Nothing but the pictures should be dropped when the records are transcribed word for word.
Information provided: Begin
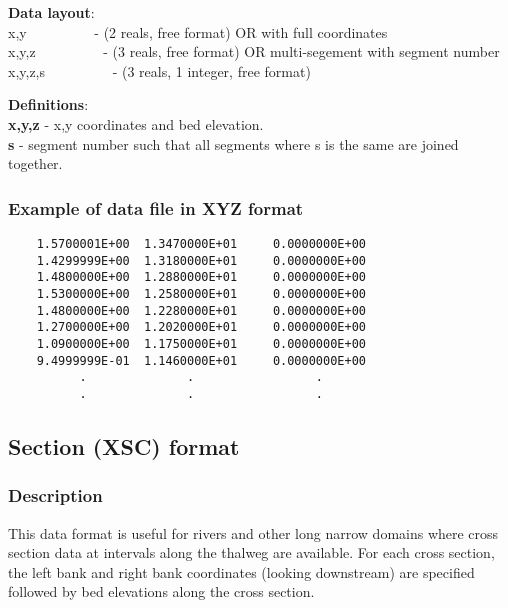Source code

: \documentclass{article}
\begin{document}
\textbf{Data layout}: \\ 

\noindent
x,y \ \ \ \ \ \ \ \ \ {}- (2 reals, free format)\newline
OR with full coordinates \\
x,y,z \ \ \ \ \ \ \ \ \ {}- (3 reals, free format)\newline
OR multi-segement with segment number \\
x,y,z,s \ \ \ \ \ \ \ \ \ {}- (3 reals, 1 integer, free format)\newline

\noindent\textbf{Definitions}:\\ 

\noindent
\textbf{x,y,z} - x,y coordinates and bed elevation. \\
\textbf{s} - segment number such that all segments where s is the same are joined together. \\


\subsubsection{Example of data file in XYZ format}

\begin{small}
\begin{lstlisting}
    1.5700001E+00  1.3470000E+01     0.0000000E+00   
    1.4299999E+00  1.3180000E+01     0.0000000E+00   
    1.4800000E+00  1.2880000E+01     0.0000000E+00   
    1.5300000E+00  1.2580000E+01     0.0000000E+00   
    1.4800000E+00  1.2280000E+01     0.0000000E+00   
    1.2700000E+00  1.2020000E+01     0.0000000E+00   
    1.0900000E+00  1.1750000E+01     0.0000000E+00   
    9.4999999E-01  1.1460000E+01     0.0000000E+00   
          .              .                 .     
          .              .                 .    
\end{lstlisting}
\end{small}

\newpage
\subsection[Section (XSC) format]{Section (XSC) format}

\subsubsection[Description]{Description}

This data format is useful for rivers and other long narrow domains where cross section data at
intervals along the thalweg are available. For each cross section, the left bank and right bank coordinates 
(looking downstream) are specified followed by bed elevations along the cross section. \\
\end{document}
Information provided: End
Result of the exercise:
Source code

: \documentclass{article}
\begin{document}
\textbf{Data layout}: \\ 

\noindent
x,y \ \ \ \ \ \ \ \ \ {}- (2 reals, free format)\newline
OR with full coordinates \\
x,y,z \ \ \ \ \ \ \ \ \ {}- (3 reals, free format)\newline
OR multi-segement with segment number \\
x,y,z,s \ \ \ \ \ \ \ \ \ {}- (3 reals, 1 integer, free format)\newline

\noindent\textbf{Definitions}:\\ 

\noindent
\textbf{x,y,z} - x,y coordinates and bed elevation. \\
\textbf{s} - segment number such that all segments where s is the same are joined together. \\


\subsubsection{Example of data file in XYZ format}

\begin{small}
\begin{lstlisting}
    1.5700001E+00  1.3470000E+01     0.0000000E+00   
    1.4299999E+00  1.3180000E+01     0.0000000E+00   
    1.4800000E+00  1.2880000E+01     0.0000000E+00   
    1.5300000E+00  1.2580000E+01     0.0000000E+00   
    1.4800000E+00  1.2280000E+01     0.0000000E+00   
    1.2700000E+00  1.2020000E+01     0.0000000E+00   
    1.0900000E+00  1.1750000E+01     0.0000000E+00   
    9.4999999E-01  1.1460000E+01     0.0000000E+00   
          .              .                 .     
          .              .                 .    
\end{lstlisting}
\end{small}

\newpage
\subsection[Section (XSC) format]{Section (XSC) format}

\subsubsection[Description]{Description}

This data format is useful for rivers and other long narrow domains where cross section data at
intervals along the thalweg are available. For each cross section, the left bank and right bank coordinates 
(looking downstream) are specified followed by bed elevations along the cross section. \\
\end{document}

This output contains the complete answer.